14 Kasım 2013 Perşembe

Londra-Ne soğuk, ne de sıcak..

3 ay önceden kaldığımız yerden devam edelim..

Bu sefer Londra'dayız..Parklarla çevrilmiş, meşhur metrosu ve otobüsleri ile Avrupa'nın en kalabalık metropollerinden biri..

Hikayemize uçaktan başlayalım; THY'nin TK1989 uçuş seferi ile İstanbul'dan koyulduk yola.4 saat sürecek yolculuğumuzu Heathrow Havaalanında noktalayacağız. Huyum kurusun ki cam kenarı dışında uçak yolculuğu yapamıyorum. Karanlık olsa bile, şehirlerin üzerinden geçerken ışık yoğunluğunu izlemek ve haritadan nerden geçtiğimizi görmek ayrı bir keyif katıyor.
Heathrow Havaalanı, uluslararası yolcu trafiğine göre dünyanın en işlek birinci havaalanıdır (Wikipedia). Gelin diz düşünün o kalabalığı ve insan akışını. Artık tipimizden midir, dilimizden midir bilmem ama dakika bir gol bir. Çıkışta polis memuru bizi durdurup çantalarımızı kontrol etmek istedi. Sigara var mı diye. Çünkü Londra'da freeshoplarda sigara satılmamaktadır ve şehirde oldukça pahalıdır. Bunu bilen yabancı ülke vatandaşları Londra'ya girerken mutlaka sigara alırlar yanlarına. Polis yakaladığının kartonunu alıyor (kendi içiyordur muhtemelen). 
İlk işimiz seyahat kartı almak oldu (Oyster Card). 1-3 Zone arası 7 günlük sınırsız tren-metro-otobüs ulaşımı için en ideal kart. Piccadilly Line ile Victoria'ya geldik ve buradan trenle Norbury'e gidene kadar canımız çıktı tabi. Yanlış trene binerek 3 attıktan sonra kalacağımız adrese ulaştık. 2 gün sonra halimize gülüyorduk çünkü işi çözdükten sonra dünyanın en kolay ulaşım ağını kullandığınızın farkına varıyorsunuz.

Londra'da bulunma amacımız ''İş Seyahati'' olduğu için sadece haftasonu ve akşam 18:00'dan sonra gezdiğimiz yerlere değineceğim. Okullar vs. bunlar çok ilginizi çekmeyebilir ama detaylı bilgi almak isterseniz tek bir e-maille bana ulaşmanız mümkün.

İsterseniz şöyle yapalım, semtlere göre gezebileceğiniz yerleri anlatayım size. 
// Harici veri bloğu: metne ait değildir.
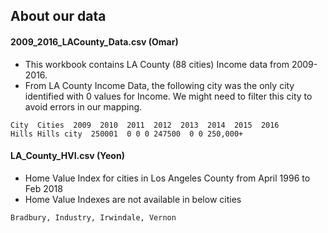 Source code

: ## About our data

#### 2009_2016_LACounty_Data.csv (Omar)
* This workbook contains LA County (88 cities) Income data from 2009-2016.
* From LA County Income Data, the following city was the only city identified with 0 values for Income. We might need to filter this city to avoid errors in our mapping.
```
City  Cities  2009  2010  2011  2012  2013  2014  2015  2016
Hills Hills city  250001  0 0 0 247500  0 0 250,000+
```

#### LA_County_HVI.csv (Yeon)
* Home Value Index for cities in Los Angeles County from April 1996 to Feb 2018
* Home Value Indexes are not available in below cities
```
Bradbury, Industry, Irwindale, Vernon
```
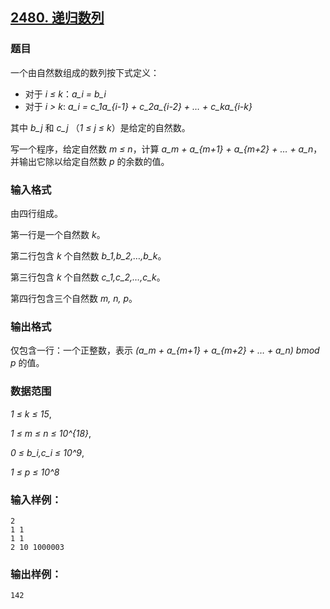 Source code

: ## [2480. 递归数列](https://www.acwing.com/problem/content/2482/)

### 题目

一个由自然数组成的数列按下式定义：

- 对于 *i ≤ k*：*a_i = b_i*
- 对于 *i > k*: *a_i = c_1a_{i-1} + c_2a_{i-2} + … + c_ka_{i-k}*

其中 *b_j* 和 *c_j* （*1 ≤ j ≤ k*）是给定的自然数。

写一个程序，给定自然数 *m ≤ n*，计算 *a_m + a_{m+1} + a_{m+2} + … + a_n*，并输出它除以给定自然数 *p* 的余数的值。

### 输入格式

由四行组成。

第一行是一个自然数 *k*。

第二行包含 *k* 个自然数 *b_1,b_2,…,b_k*。

第三行包含 *k* 个自然数 *c_1,c_2,…,c_k*。

第四行包含三个自然数 *m, n, p*。

### 输出格式

仅包含一行：一个正整数，表示 *(a_m + a_{m+1} + a_{m+2} + … + a_n) bmod p* 的值。

### 数据范围

*1 ≤ k ≤ 15*,

*1 ≤ m ≤ n ≤ 10^{18}*,

*0 ≤ b_i,c_i ≤ 10^9*,

*1 ≤ p ≤ 10^8*

### 输入样例：

```
2
1 1
1 1
2 10 1000003
```

### 输出样例：

```
142
```

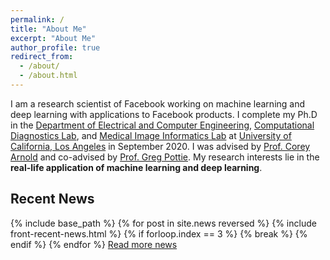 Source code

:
 ```yaml
---
permalink: /
title: "About Me"
excerpt: "About Me"
author_profile: true
redirect_from: 
  - /about/
  - /about.html
---
```

I am a research scientist of Facebook working on machine learning and deep learning with applications to Facebook products.
I complete my Ph.D in the [Department of Electrical and Computer Engineering](https://www.ee.ucla.edu/), 
[Computational Diagnostics Lab](https://www.uclahealth.org/urology/iuo/arnold-lab), and [Medical Image Informatics Lab](https://www.mii.ucla.edu/)
at [University of California, Los Angeles](http://www.ucla.edu/) in September 2020. I was advised by [Prof. Corey Arnold](https://www.mii.ucla.edu/people/cwarnold/)
and co-advised by [Prof. Greg Pottie](http://www.seas.ucla.edu/~pottie/). My research interests lie in the
 __real-life application of machine learning and deep learning__.

## Recent News
{% include base_path %}
{% for post in site.news reversed %}
  {% include front-recent-news.html %}
  {% if forloop.index == 3 %}
    {% break %}
  {% endif %}
{% endfor %}
[Read more news]({{site.url}}/news)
Big Ben- (Ünlü saat kulesi) Westminster Sarayı'nın yanında bulunan bu muhteşem anıt Londra'ya giden hemen herkesin fotoğraf çektirdiği ve ziyaret ettiği yerdir. Zaten metrodan inince ''zınk diye'' karşınızda bulduğunuz bu anıtı ziyarete binlerce insan geliyor hergün. İşin güzel tarafı Westminster Metro'sundan inince Big Ben, Westminster Sarayı ve London Eye ziyaretlerini aradan çıkartabilirsiniz. Hatta köprünün üzerine çıktığınızda önce Big Ben fotoğrafı çektiriniz sonra arkanızı dönüp London Eye fotoğrafı ile ziyaretinizi taçlandırınız :) 

En sevdiğim lokasyon ise Green Park (Victoria'da inerseniz yürüyerek 10 dakikalık bir mesafede bulunmaktadır)






 Buckingham Sarayı- Green Park metrosundan inip şu 3 muhteşem yeri görebilirsiniz. Buckingham Sarayı-Green Park ve Hyde Park.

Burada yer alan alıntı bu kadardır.